A Healthier Future – No quick fixes
05.09.19
This Summer I was lucky enough to spend a couple of weeks in Namibia. Watching lions there, it is literally the survival of the fittest, much like the global competition for life science investment. Here in Europe too, an industry dedicated to delivering health for all faces existential challenges as does the European Union itself.
This summer of transition and uncertainty, as a new European Parliament, Commission and President of the European Council step onto the scene, will present many challenges such as accelerating global trade tensions and their economic fall-out, the prospect of a hard Brexit and the gravitational pull of China and Asia as a source and home for investment.
And this conjecture makes it a perfect moment for all industries, including ours as well as all stakeholders in the healthcare sector to set priorities and get real about what needs be done now.
Let’s look at the top three topics that should be on European policy makers’ to do list:
- Affordable and rapid access to medicines that can extend or transform the lives of patients
- A regulatory system that accelerates rather than holds back access to safe and effective innovative medicines for patients across Europe
- Incentives that support the research and development of new treatments for patients
Industry carries a shared responsibility in a world of finite resources to find solutions together with the healthcare stakeholders, that lead to solutions that enable affordable as well as sustainable access to innovative treatments. The recently adopted WHO Resolution on improving the transparency of markets for medicines further illustrates the need to address concerns around access and availability of innovative medicines.
Currently, measures proposed in certain member states, such as compulsory licensing or replacement compounding, will only create additional hurdles for patient access to the right medicines. Access, availability and affordability issues are multi-faceted and require a multi-stakeholder approach. Industry must be and stands ready to work with EU policy makers and other stakeholders to tackle these challenges.
In the regulatory space, Europe is in a race with strong, more tactical competitors with the added advantage of being single countries, be it in the form of an unpredictable and forceful US or the challenge of China that is gearing up to hold the economic and political strength to shape the rules and standards for the rest of the world.
To keep Europe in the global game or to be in a position to lead the game ourselves, which we need to do if we are to ensure the best outcomes for patients in Europe, EU and national policy makers need to ensure a competitive, world-class regulatory system.
Building on what we already have, a system where Europe excels and which has served patients well for three decades, we need to ensure it embraces advances in science technology and medicines, accelerating access to innovative healthcare solutions and the best patient outcomes.

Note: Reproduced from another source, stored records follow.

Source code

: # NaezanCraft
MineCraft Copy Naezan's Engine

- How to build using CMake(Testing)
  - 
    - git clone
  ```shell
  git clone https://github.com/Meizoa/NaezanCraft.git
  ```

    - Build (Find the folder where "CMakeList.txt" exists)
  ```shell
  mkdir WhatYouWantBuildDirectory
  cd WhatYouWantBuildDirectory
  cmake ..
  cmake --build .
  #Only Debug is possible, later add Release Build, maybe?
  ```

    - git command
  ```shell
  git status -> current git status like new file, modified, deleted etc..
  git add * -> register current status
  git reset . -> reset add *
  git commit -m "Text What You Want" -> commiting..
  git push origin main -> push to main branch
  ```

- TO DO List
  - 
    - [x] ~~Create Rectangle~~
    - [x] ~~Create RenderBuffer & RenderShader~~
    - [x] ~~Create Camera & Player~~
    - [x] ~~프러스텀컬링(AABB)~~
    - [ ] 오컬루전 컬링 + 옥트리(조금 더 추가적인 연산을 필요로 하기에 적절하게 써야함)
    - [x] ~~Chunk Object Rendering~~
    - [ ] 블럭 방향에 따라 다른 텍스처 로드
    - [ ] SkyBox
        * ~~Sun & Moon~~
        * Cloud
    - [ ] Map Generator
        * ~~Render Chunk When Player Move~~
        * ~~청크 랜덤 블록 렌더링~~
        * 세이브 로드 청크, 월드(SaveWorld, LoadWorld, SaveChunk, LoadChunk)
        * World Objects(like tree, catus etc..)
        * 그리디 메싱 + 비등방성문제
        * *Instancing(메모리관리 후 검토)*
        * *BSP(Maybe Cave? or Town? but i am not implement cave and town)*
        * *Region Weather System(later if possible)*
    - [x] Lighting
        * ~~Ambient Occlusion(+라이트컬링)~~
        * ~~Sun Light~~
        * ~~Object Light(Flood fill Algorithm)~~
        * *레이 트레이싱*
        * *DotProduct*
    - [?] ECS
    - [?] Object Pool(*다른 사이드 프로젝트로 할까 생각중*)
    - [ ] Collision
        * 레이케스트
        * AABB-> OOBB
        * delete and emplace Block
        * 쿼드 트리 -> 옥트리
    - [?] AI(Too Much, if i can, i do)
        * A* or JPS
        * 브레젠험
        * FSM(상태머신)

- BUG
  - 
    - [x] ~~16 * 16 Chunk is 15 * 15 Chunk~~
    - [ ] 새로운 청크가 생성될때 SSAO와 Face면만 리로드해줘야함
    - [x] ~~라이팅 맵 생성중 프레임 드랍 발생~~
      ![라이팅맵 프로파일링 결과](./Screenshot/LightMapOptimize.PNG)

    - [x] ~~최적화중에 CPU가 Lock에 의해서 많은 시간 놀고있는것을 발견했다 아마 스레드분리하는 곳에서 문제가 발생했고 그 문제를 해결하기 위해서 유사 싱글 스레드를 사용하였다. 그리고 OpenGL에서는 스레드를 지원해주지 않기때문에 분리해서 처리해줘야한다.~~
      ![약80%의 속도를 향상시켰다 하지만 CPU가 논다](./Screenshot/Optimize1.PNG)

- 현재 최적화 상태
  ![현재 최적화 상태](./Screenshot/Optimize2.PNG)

Such a system should be adaptable to evolving science and technology and needs to speed up regulatory and HTA review, while supporting a broader debate among all stakeholders about the value of different medicines and treatments in an environment where public funding for healthcare is likely to get tighter.
Finally, in terms of creating the right incentives to deliver these outcomes, under the last Commission the pendulum swung too far towards a Europe that is unable to compete with the best on the global R&D stage, putting at risk Europe’s ability to attract future investments and research to the benefit of patients. As the incoming Commission focuses on shaping a new industrial policy, it must recognise more clearly and support the innovative capacity that Europe’s strength in life sciences brings. When fostered, Europe’s innovative capacity delivers home grown investment, high quality jobs and better outcomes for patients.
The pendulum now needs to be recalibrated towards more medical innovation to meet the needs of patients, to develop Europe’s medical research eco-system and drive economic growth. That means a world-class intellectual property system delivering strong Intellectual Property protection, incentives and reward mechanisms for R&D. This has been proven to be the best way of securing sustainable, long-term improvements in public health. The industry has to deliver new, innovative treatments that make a difference to patients and the justified concerns around antimicrobial resistance will be test that we must pass.
All three topics call for a new strategic dialogue for the EU healthcare and life sciences sectors. We need to map out an ambitious vision for the future of health in Europe. And policymakers need to do this in a way which is constructive and takes the broad set of interests and concerns on board and recognises the value and sustainability of innovation.
What is needed is a broad platform for debate such as an EU multi-stakeholder High-level Forum on Access to Healthcare Innovation. Such a platform would help us all take stock of recent transformations in healthcare systems as well as look into the transformations that are coming in areas such as innovative treatments, cures, delivery mechanisms, diagnosis, in and out-patient care etc. and see how to best harness resources and systems to ensure we deliver for today’s as well as tomorrow’s patients while keeping Europe competitive.